*** Opening of Entries shown ***

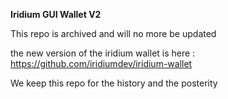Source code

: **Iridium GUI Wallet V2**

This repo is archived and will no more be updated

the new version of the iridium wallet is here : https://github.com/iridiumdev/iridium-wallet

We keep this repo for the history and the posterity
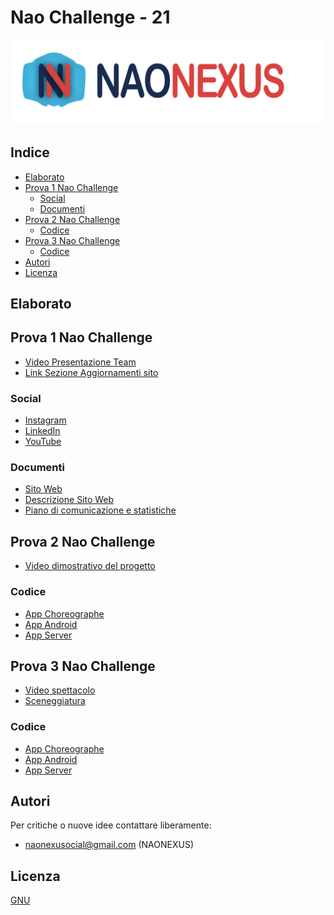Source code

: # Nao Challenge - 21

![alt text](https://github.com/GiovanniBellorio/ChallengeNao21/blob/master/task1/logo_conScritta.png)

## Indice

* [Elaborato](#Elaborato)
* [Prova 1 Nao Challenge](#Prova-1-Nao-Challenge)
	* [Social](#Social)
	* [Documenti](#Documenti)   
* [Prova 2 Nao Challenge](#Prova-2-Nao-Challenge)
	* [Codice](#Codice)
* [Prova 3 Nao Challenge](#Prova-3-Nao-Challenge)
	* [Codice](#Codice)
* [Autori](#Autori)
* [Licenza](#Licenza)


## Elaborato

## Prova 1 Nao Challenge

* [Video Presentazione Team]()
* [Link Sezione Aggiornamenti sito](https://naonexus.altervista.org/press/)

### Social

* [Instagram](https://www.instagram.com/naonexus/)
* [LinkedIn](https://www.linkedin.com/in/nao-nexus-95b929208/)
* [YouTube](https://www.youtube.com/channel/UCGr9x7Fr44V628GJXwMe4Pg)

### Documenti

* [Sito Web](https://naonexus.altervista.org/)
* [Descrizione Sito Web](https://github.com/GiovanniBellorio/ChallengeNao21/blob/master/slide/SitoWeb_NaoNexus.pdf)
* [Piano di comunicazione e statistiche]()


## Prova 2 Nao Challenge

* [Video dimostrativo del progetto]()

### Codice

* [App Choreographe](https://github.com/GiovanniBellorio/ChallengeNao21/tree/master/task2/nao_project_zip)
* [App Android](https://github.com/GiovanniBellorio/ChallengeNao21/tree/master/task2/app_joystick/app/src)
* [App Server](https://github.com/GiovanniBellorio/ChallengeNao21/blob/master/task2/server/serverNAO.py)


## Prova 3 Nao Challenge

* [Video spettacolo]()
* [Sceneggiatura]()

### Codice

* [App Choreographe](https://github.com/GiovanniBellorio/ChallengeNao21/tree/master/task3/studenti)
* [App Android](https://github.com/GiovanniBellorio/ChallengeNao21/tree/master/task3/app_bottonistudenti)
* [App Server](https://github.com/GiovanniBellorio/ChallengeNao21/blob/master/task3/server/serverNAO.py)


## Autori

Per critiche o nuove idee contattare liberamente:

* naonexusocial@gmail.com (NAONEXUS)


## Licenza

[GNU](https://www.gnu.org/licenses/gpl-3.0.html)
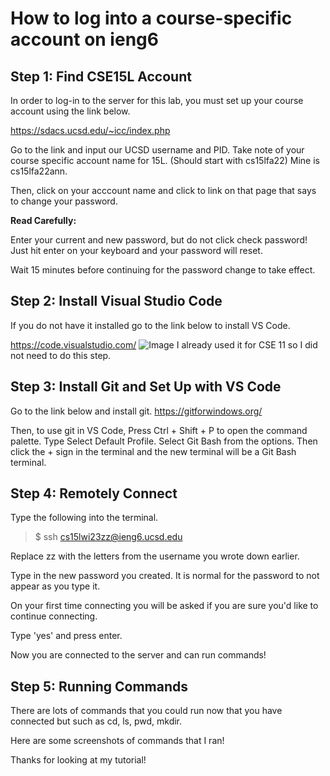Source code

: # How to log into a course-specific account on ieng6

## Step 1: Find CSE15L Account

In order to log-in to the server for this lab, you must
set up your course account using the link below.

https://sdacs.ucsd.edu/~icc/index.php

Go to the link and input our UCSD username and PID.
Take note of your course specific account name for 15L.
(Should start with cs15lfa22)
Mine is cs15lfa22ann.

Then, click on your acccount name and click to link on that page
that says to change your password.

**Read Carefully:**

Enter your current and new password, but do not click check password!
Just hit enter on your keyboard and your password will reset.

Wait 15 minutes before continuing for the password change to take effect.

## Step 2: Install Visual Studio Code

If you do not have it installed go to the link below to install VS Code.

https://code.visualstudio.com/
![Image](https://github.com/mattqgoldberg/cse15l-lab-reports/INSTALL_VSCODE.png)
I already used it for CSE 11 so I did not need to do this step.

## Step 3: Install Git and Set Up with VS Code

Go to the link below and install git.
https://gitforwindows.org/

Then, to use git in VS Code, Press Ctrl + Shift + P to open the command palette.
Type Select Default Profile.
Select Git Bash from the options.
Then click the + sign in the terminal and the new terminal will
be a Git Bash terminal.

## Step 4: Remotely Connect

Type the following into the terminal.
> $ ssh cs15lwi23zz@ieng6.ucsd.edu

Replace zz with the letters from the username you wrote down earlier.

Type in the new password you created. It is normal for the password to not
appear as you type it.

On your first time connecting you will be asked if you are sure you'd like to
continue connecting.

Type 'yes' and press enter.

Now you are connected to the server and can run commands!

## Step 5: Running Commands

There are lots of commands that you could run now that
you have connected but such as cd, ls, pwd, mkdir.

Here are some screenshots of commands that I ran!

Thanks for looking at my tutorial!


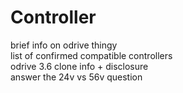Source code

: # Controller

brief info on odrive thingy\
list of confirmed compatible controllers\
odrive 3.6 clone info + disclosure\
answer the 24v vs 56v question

*** Close of Entries shown ***

The task: Only the lines from the one holding "On your first" through the last line of the records should be output, please, exactly and without any pictures.

Solution for this exercise:
On your first time connecting you will be asked if you are sure you'd like to
continue connecting.

Type 'yes' and press enter.

Now you are connected to the server and can run commands!

## Step 5: Running Commands

There are lots of commands that you could run now that
you have connected but such as cd, ls, pwd, mkdir.

Here are some screenshots of commands that I ran!

Thanks for looking at my tutorial!


Source code

: # Controller

brief info on odrive thingy\
list of confirmed compatible controllers\
odrive 3.6 clone info + disclosure\
answer the 24v vs 56v question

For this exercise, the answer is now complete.